1.) While the Sessions XEP explicitly states that session should NOT be
regarded as ended, we think that this is fine for normal sessions,
but not for ESessions.
The reason is quite simple: If a contact changed his status to
unavailable, the reason might be that the connection was lost due
to lost TCP packages. That also means that maybe messages we sent
got lost. As ESessions don't work when a message was lost and thus
decrypting of further messages is not possible, we would like to
regard an ESession as terminated when a contact signs off and
re-establish a new ESession as soon as that user becomes available
again.
We also thought about keeping the thread ID and sending
unencrypted. However, I'm against that as it could be that the
other client reconnected and still think it's in an ESession and
gets problems with this. That's why I prefer to use a new thread ID
then.
2.) I'm not completely satisfied with the security of ESessions. They
give an attacker pretty much possibilities for known plain-text and
timing attacks.
Thus, I propose the following changes:
* Add a <random> tag to every stanza before encryption to make
sure an attacker never knows the full plain-text. With the
current version of the XEP, an attacker would know the full
plain-text for example on typing notifications, which can be
spotted very easily on their size (another issue I'll talk
about later).
* Typing notifications make it easy for an attacker to do a
timing attack. There are attacks that lets an attacker guess
the content of a message by looking at how long was typed and
the timing distance to the last message.
The solution I'd propose is to send a bogus stanza from time to
time, only including a <random> tag, but with a value a bit
longer than proposed in the first point of 2.).
Additionally, a XEP-0184 receipt request should be added to
SOME of those bogus packets - whether or not that receipt is
added is random. If the client does not support XEP-0184, a
receipt is never requested, of course, therefore the bogus
packets won't request it as well then.
* XEP-0184 receipt requests are always answered instantly. So an
attacker knows by just the timing that a packet is an answer to
a XEP-0184 receipt request. That's why I propose to ALWAYS
answer XEP-0184 receipt requests unencrypted, as the attacker
would only get data for a known full-plain-text attack from
this.
Additionally, bogus XEP-0184 receipt requests should be sent
from time to time - this would already be covered by the point
before this one (bogus stanzas that randomly include a XEP-0184
receipt request)
* Add padding with a random length, so it's impossible to analyze
the message on it's length. Without this, it's easy to guess
from the length of a packet if it's for example a typing
notification, allowing the before mentioned timing attack. Plus
the size of an encrypted message already gives a clue about the
possible content.
3.) This suggestion is optional and I personally would NOT implement it,
as IMHO, this is against the idea of instant messaging:
Add a random delay to packets, not a big one, only a small time.
This would make timing attacks even harder.
I would add that as an optional thing to the XEP, maybe something
the clients can enable on demand when messaging doesn't need to be
so instant.
I'd be glad to hear some opinions to these proposals before we
implement them.

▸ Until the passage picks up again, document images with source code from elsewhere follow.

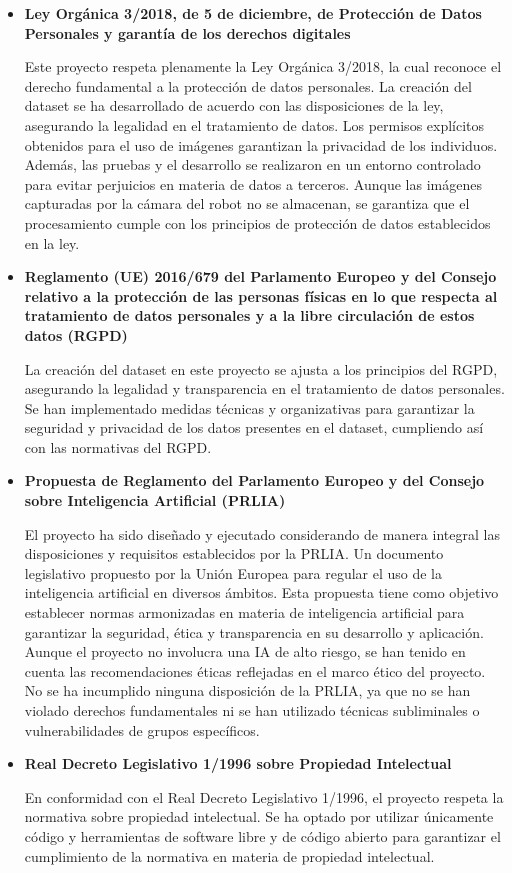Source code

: \documentclass[12pt,a4paper,onecolumn,oneside]{report}
\begin{document}
\begin{itemize}
    \item \textbf{Ley Orgánica 3/2018, de 5 de diciembre, de Protección de Datos Personales y garantía de los derechos digitales}\cite{LOPD2018}
    
    Este proyecto respeta plenamente la Ley Orgánica 3/2018, la cual reconoce el derecho fundamental a la protección de datos personales. La creación del dataset se ha desarrollado de acuerdo con las disposiciones de la ley, asegurando la legalidad en el tratamiento de datos. Los permisos explícitos obtenidos para el uso de imágenes garantizan la privacidad de los individuos. Además, las pruebas y el desarrollo se realizaron en un entorno controlado para evitar perjuicios en materia de datos a terceros. Aunque las imágenes capturadas por la cámara del robot no se almacenan, se garantiza que el procesamiento cumple con los principios de protección de datos establecidos en la ley.
    \item \textbf{Reglamento (UE) 2016/679 del Parlamento Europeo y del Consejo relativo a la protección de las personas físicas en lo que respecta al tratamiento de datos personales y a la libre circulación de estos datos (RGPD)}\cite{RGPD2016}

    La creación del dataset en este proyecto se ajusta a los principios del RGPD, asegurando la legalidad y transparencia en el tratamiento de datos personales. Se han implementado medidas técnicas y organizativas para garantizar la seguridad y privacidad de los datos presentes en el dataset, cumpliendo así con las normativas del RGPD.
    \item \textbf{Propuesta de Reglamento del Parlamento Europeo y del Consejo sobre Inteligencia Artificial (PRLIA)}\cite{PRIA2021}

    El proyecto ha sido diseñado y ejecutado considerando de manera integral las disposiciones y requisitos establecidos por la PRLIA. Un documento legislativo propuesto por la Unión Europea para regular el uso de la inteligencia artificial en diversos ámbitos. Esta propuesta tiene como objetivo establecer normas armonizadas en materia de inteligencia artificial para garantizar la seguridad, ética y transparencia en su desarrollo y aplicación. Aunque el proyecto no involucra una IA de alto riesgo, se han tenido en cuenta las recomendaciones éticas reflejadas en el marco ético del proyecto. No se ha incumplido ninguna disposición de la PRLIA, ya que no se han violado derechos fundamentales ni se han utilizado técnicas subliminales o vulnerabilidades de grupos específicos.
    \item \textbf{Real Decreto Legislativo 1/1996 sobre Propiedad Intelectual}\cite{RDL1996}
    
    En conformidad con el Real Decreto Legislativo 1/1996, el proyecto respeta la normativa sobre propiedad intelectual. Se ha optado por utilizar únicamente código y herramientas de software libre y de código abierto para garantizar el cumplimiento de la normativa en materia de propiedad intelectual.
\end{itemize}
\end{document}

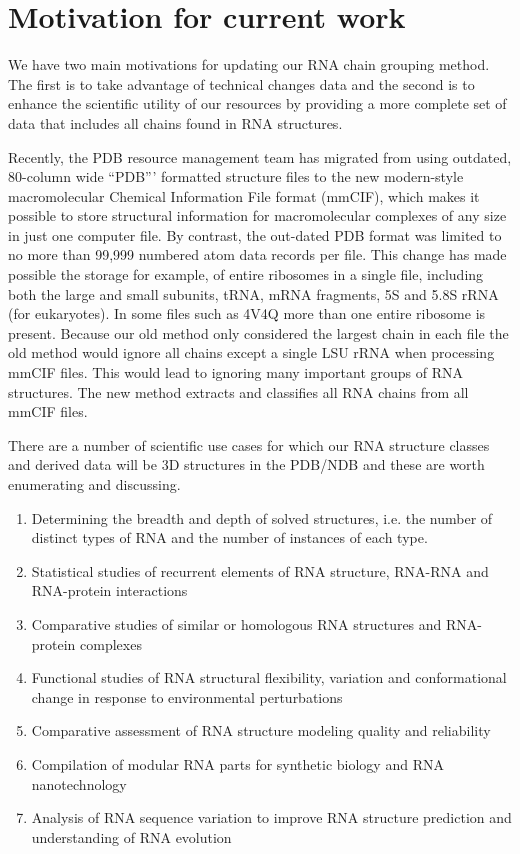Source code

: \section{Motivation for current work}

We have two main motivations for updating our RNA chain grouping method. The
first is to take advantage of technical changes data and the second is to
enhance the scientific utility of our resources by providing a more complete set
of data that includes all chains found in RNA structures.

Recently, the PDB resource management team has migrated from using outdated,
80-column wide ``PDB''' formatted structure files to the new modern-style
macromolecular Chemical Information File format (mmCIF), which makes it possible
to store structural information for macromolecular complexes of any size in just
one computer file. By contrast, the out-dated PDB format was limited to no more
than 99,999 numbered atom data records per file. This change has made possible
the storage for example, of entire ribosomes in a single file, including both
the large and small subunits, tRNA, mRNA fragments, 5S and 5.8S rRNA (for
eukaryotes). In some files such as 4V4Q \cite{Schuwirth2005} more than one
entire ribosome is present. Because our old method only considered the largest
chain in each file the old method would ignore all chains except a single LSU
rRNA when processing mmCIF files. This would lead to ignoring many important
groups of RNA structures. The new method extracts and classifies all RNA chains
from all mmCIF files.

There are a number of scientific use cases for which our RNA structure classes
and derived data will be  3D structures in the PDB/NDB and these are worth
enumerating and discussing.

\begin{enumerate}
  \item Determining the breadth and depth of solved structures, i.e. the number of
    distinct types of RNA and the number of instances of each type.

  \item Statistical studies of recurrent elements of RNA structure, RNA-RNA and
    RNA-protein interactions

  \item Comparative studies of similar or homologous RNA structures and
    RNA-protein complexes

  \item Functional studies of RNA structural flexibility, variation and
    conformational change in response to environmental perturbations

  \item Comparative assessment of RNA structure modeling quality and reliability

  \item Compilation of modular RNA parts for synthetic biology and RNA
    nanotechnology

  \item Analysis of RNA sequence variation to improve RNA structure prediction
    and understanding of RNA evolution
\end{enumerate}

Maybe someone got even better ideas on how to solve the
current deficiencies?
However, we are very likely going to do something against these
deficiencies and of course it would be nice if the XEP could be
enhanced by fixes for these deficiencies, so we don't have to give up
being XEP-complaint for ESessions.
It's not that we're only going to implement it exactly in the way I
described above, but we'd really like to see something similar to these
proposals. Of course, we're open to better approaches then those I had
in mind.
PS: I know that there's no known plain-text attack against AES yet, but
why depend on that so hard? This might change eventually.